Selon M. Schnider, alors que la vague de fluctuations récente s'est progressivement calmée, UBS estime que les fondamentaux de l'or et de nombreuses autres matières premières importantes restent très solides.
Nous nous attendons à ce que le prix de l'or reprenne sa dynamique de hausse, pouvant atteindre 6 200 dollars l'once au milieu de l'année, soutenu par la demande des banques centrales et des investisseurs, le déficit budgétaire important, les taux d'intérêt réels américains plus bas et les risques géopolitiques", a-t-il déclaré. "Nous prévoyons également que la pénurie d'approvisionnement en cuivre et en aluminium se poursuivra, soutenant ainsi les prix à moyen terme, tandis que les moteurs structurels tels que l'électrification soutiendront la demande à long terme".
M. Schnider estime que les investisseurs qui ne détiennent pas encore d'or dans leur portefeuille devraient envisager de l'ajouter, tandis que ceux qui ont déjà une forte proportion d'or devraient envisager de diversifier vers d'autres matières premières.
Pour les investisseurs qui ont tendance à préférer l'or, nous pensons qu'une proportion modérée peut contribuer à accroître la diversification et à créer un tampon face aux risques systémiques", a-t-il écrit. "Pour les investisseurs qui ont déjà beaucoup investi dans l'or et qui réalisent des bénéfices non significatifs, l'expansion vers des produits tels que le cuivre, l'aluminium et les produits agricoles pourrait contribuer à diversifier les sources de profit à l'avenir".
Nous pensons que les matières premières joueront un rôle de plus en plus important dans le portefeuille d'investissement de 2026, grâce à leur capacité à se diversifier dans un contexte de déséquilibre offre-demande, de risques géopolitiques et de transition énergétique mondiale", a souligné M. Schnider. "Nous préférons l'accès aux matières premières à grande échelle et continuons d'apprécier l'or, le considérant comme un outil de défense attrayant".

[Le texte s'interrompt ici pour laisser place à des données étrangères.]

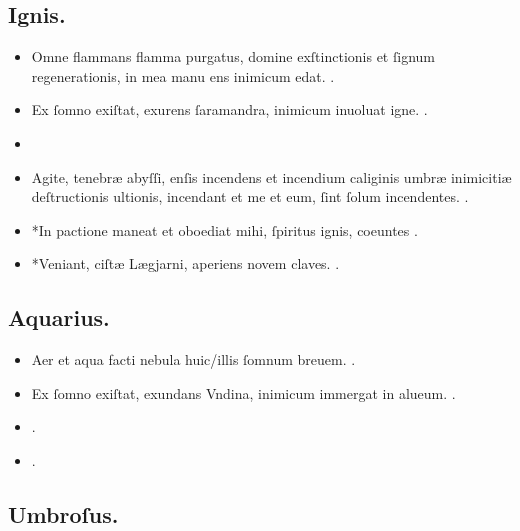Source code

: \documentclass[12pt]{book}
\newcommand{\reconst}{*}
\begin{document}
\subsection{Ignis.}\label{ignis}

\begin{itemize}
  \item Omne flammans flamma purgatus,
        domine exſtinctionis et ſignum regenerationis,
        in mea manu ens inimicum edat.
        .
  \item Ex ſomno exiſtat, exurens ſaramandra, inimicum inuoluat igne.
        .
  \item {}
  \item Agite, tenebræ abyſſi, enſis incendens et incendium
        caliginis umbræ inimicitiæ deſtructionis ultionis,
        incendant et me et eum, ſint ſolum incendentes.
        .
  \item \reconst{}In pactione maneat et oboediat mihi, ſpiritus ignis, coeuntes \textelp{}
        .
  \item \reconst{}Veniant, ciſtæ Lægjarni, aperiens novem claves.
        .
\end{itemize}

\subsection{Aquarius.}\label{aquarius}

\begin{itemize}
  \item Aer et aqua facti nebula huic/illis ſomnum breuem. .
  \item Ex ſomno exiſtat, exundans Vndina, inimicum immergat in alueum. .
  \item {}.
  \item {}.
\end{itemize}

\subsection{Umbroſus.}\label{umbrosus}
\end{document}
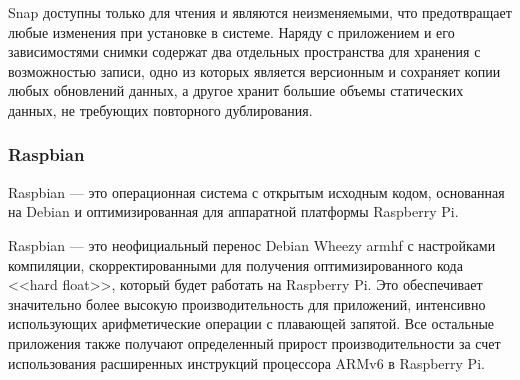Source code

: Snap доступны только для чтения и являются неизменяемыми, что предотвращает любые изменения при установке в системе. Наряду с приложением и его зависимостями снимки содержат два отдельных пространства для хранения с возможностью записи, одно из которых является версионным и сохраняет копии любых обновлений данных, а другое хранит большие объемы статических данных, не требующих повторного дублирования.



\subsubsection{Raspbian}

Raspbian \cite{Raspbian_overview} --- это операционная система с открытым исходным кодом, основанная на Debian и оптимизированная для аппаратной платформы Raspberry Pi.

Raspbian --- это неофициальный перенос Debian Wheezy armhf \cite{Debian_Wheezy} с настройками компиляции, скорректированными для получения оптимизированного кода <<hard float>>, который будет работать на Raspberry Pi. Это обеспечивает значительно более высокую производительность для приложений, интенсивно использующих арифметические операции с плавающей запятой. Все остальные приложения также получают определенный прирост производительности за счет использования расширенных инструкций процессора ARMv6 в Raspberry Pi.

La prévision de 6 200 USD/once de M. Schnider marque une forte augmentation par rapport au point de vue d'il y a seulement un mois. Le 5 janvier, il avait déclaré que les achats de la banque centrale, l'augmentation du déficit budgétaire, les taux d'intérêt américains plus bas et les risques géopolitiques pousseraient le prix de l'or à 5 000 USD/once à la fin du premier trimestre.
Les matières premières joueront un rôle plus important dans le portefeuille d'investissement de 2026", a-t-il répété, "Dans ce groupe d'actifs, nous voyons de nombreuses opportunités dans le cuivre, l'aluminium et l'agriculture, tandis que l'or reste un outil de diversification de portefeuille de valeur".
Il estime que le resserrement de l'offre et l'augmentation de la demande continueront de soutenir les prix de nombreux types de marchandises en 2026, et estime que la dynamique de hausse de l'or se poursuivra cette année.
De notre point de vue, l'or a encore une marge de hausse, soutenue par les achats des banques centrales, les importants déficits budgétaires, les faibles taux d'intérêt réels américains et les risques géopolitiques prolongés", a-t-il conclu.